What Jarvis didn’t explicitly say is that the best journalists are masters at cutting through PR fog and now bloggers — at least the ones who want to maintain their credibility — will have to become the same to avoid being fooled, or tooled, by the bigger PR juggernauts. As the Washington Post’s Howard Kurtz wrote yesterday, prompted by the Times piece: “The better bloggers are going to have to figure out their own standards for dealing with corporate and political flacks, and those who blindly carry water for outside groups will probably lose credibility over time. But I expect them to be in the minority.”
We’re glad Kurtz has such faith. Us? We’re not so sure. The number of press releases showing up in our email in-boxes is certainly on the rise. (Here’s an example of one we received just this morning: “With award-show season in the midst of Winter and the Academy Awards having just finished, I’m sure your CJR Daily readers wonder, ‘How do celebrities keep their great tans?’” Accompanying this teaser was an offer to book some interview time with the CEO of Darque Tan.)
There is a category at the PRWeek awards (the “Spinnies”) celebrating the “Best Use of Internet.” This year, the winner made blogs the focus of its campaign. We’re guessing it won’t be long before “Best Use of Blogs” merits its own, stand-alone “Spinnie” award category.
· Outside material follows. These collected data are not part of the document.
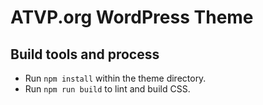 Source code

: # ATVP.org WordPress Theme

## Build tools and process

* Run `npm install` within the theme directory.
* Run `npm run build` to lint and build CSS.
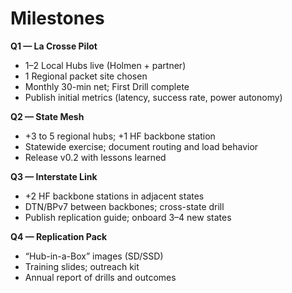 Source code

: # Milestones

**Q1 — La Crosse Pilot**
- 1–2 Local Hubs live (Holmen + partner)
- 1 Regional packet site chosen
- Monthly 30-min net; First Drill complete
- Publish initial metrics (latency, success rate, power autonomy)

**Q2 — State Mesh**
- +3 to 5 regional hubs; +1 HF backbone station
- Statewide exercise; document routing and load behavior
- Release v0.2 with lessons learned

**Q3 — Interstate Link**
- +2 HF backbone stations in adjacent states
- DTN/BPv7 between backbones; cross-state drill
- Publish replication guide; onboard 3–4 new states

**Q4 — Replication Pack**
- “Hub-in-a-Box” images (SD/SSD)
- Training slides; outreach kit
- Annual report of drills and outcomes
(Personal aside: There is also a category at the PRWeek awards for “Best Use of Broadcast,” “honoring VNRs [Video News Releases] in terms of their creativity, cost-effectiveness and overall impact.” It is a travesty that Karen Ryan Group Communications did not take this category last year for its work in 2004. Why the snub? What in the world did the winner — Zeno Group, on behalf of the National Association of Music Education — have on Ryan’s “In Washington, I’m Karen Ryan reporting” series on behalf of the Health and Human Services Department? If the Spinnies are the Oscars of the PR world, then Karen Ryan’s work is surely the “Saving Private Ryan” of PR.)